HDFS-2246 – hadoop-setup-conf.sh should be modified to enable task memory manager
This is a short-term solution for the issue HDFS-347 “DFS read performance suboptimal when client co-located on nodes with data” which is quite hot in Hadoop dev community nowadays. NOTE: by default this optimization is switched off (or is it? Update: it is not, see the comments) so some config adjustments are required to benefit from it. And you will definitely want to benefit from it: some reported two times I/O performance improvements. Also highly recommended for HBase users.
HDFS-895 – Allow hflush/sync to occur in parallel with new writes to the file
Previously if a hflush/sync were in progress, an application could not write data to the HDFS client buffer. Again we stress out this improvement for HBase users as this increases the write throughput of the transaction log in HBase.

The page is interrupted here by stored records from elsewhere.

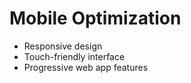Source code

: # Mobile Optimization
- Responsive design
- Touch-friendly interface
- Progressive web app features
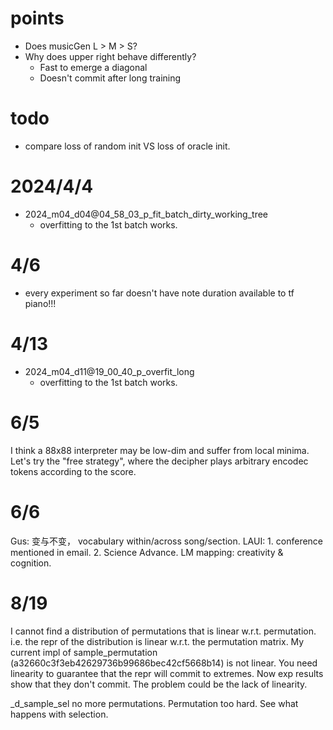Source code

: # points
- Does musicGen L > M > S? 
- Why does upper right behave differently?
  - Fast to emerge a diagonal
  - Doesn't commit after long training

# todo
- compare loss of random init VS loss of oracle init.

# 2024/4/4
- 2024_m04_d04@04_58_03_p_fit_batch_dirty_working_tree
  - overfitting to the 1st batch works.  

# 4/6
- every experiment so far doesn't have note duration available to tf piano!!!

# 4/13
- 2024_m04_d11@19_00_40_p_overfit_long
  - overfitting to the 1st batch works.  

# 6/5
I think a 88x88 interpreter may be low-dim and suffer from local minima. Let's try the "free strategy", where the decipher plays arbitrary encodec tokens according to the score. 

# 6/6
Gus: 变与不变， vocabulary within/across song/section. 
LAUI: 1. conference mentioned in email. 2. Science Advance. 
LM mapping: creativity & cognition. 

# 8/19
I cannot find a distribution of permutations that is linear w.r.t. permutation. i.e. the repr of the distribution is linear w.r.t. the permutation matrix. 
My current impl of sample_permutation (a32660c3f3eb42629736b99686bec42cf5668b14) is not linear. 
You need linearity to guarantee that the repr will commit to extremes. 
Now exp results show that they don't commit. The problem could be the lack of linearity. 

_d_sample_sel
no more permutations. Permutation too hard. See what happens with selection. 
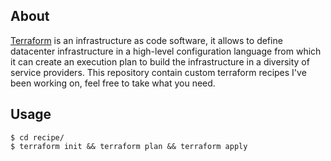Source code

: About
-----

[Terraform](https://www.terraform.io/) is an infrastructure as code software, it allows to define datacenter infrastructure in a high-level configuration language from which it can create an execution plan to build the infrastructure in a diversity of service providers. This repository contain custom terraform recipes I've been working on, feel free to take what you need.

Usage
-----

    $ cd recipe/
    $ terraform init && terraform plan && terraform apply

MAPREDUCE-2494 – Make the distributed cache delete entires using LRU priority
When certain threshold was reached and distributed cache was being purged, previous implementation deleted all entries that were not currently being used. With new code more hot data can be left in the cache (the percentage is configurable) and thus decrease cache misses.
HDFS-2316 - [umbrella] WebHDFS: a complete FileSystem implementation for accessing HDFS over HTTP
Allows accessing HDFS over HTTP (read & write)
MAPREDUCE-3169 – Create a new MiniMRCluster equivalent which only provides client APIs cross MR1 and MR2
Cleaner MR1 & MR2 compatible API for mini MR cluster to be used in unit-tests.
HADOOP-7710 – Create a script to setup application in order to create root directories for application such hbase, hcat, hive etc
Similar to hadoop-setup-user script, a hadoop-setup-applications script was added to set up root directories for apps to write to (/hbase, /hive, etc.)
Enjoy Hadoop 1.0.0 and we hope you found this quick summary useful!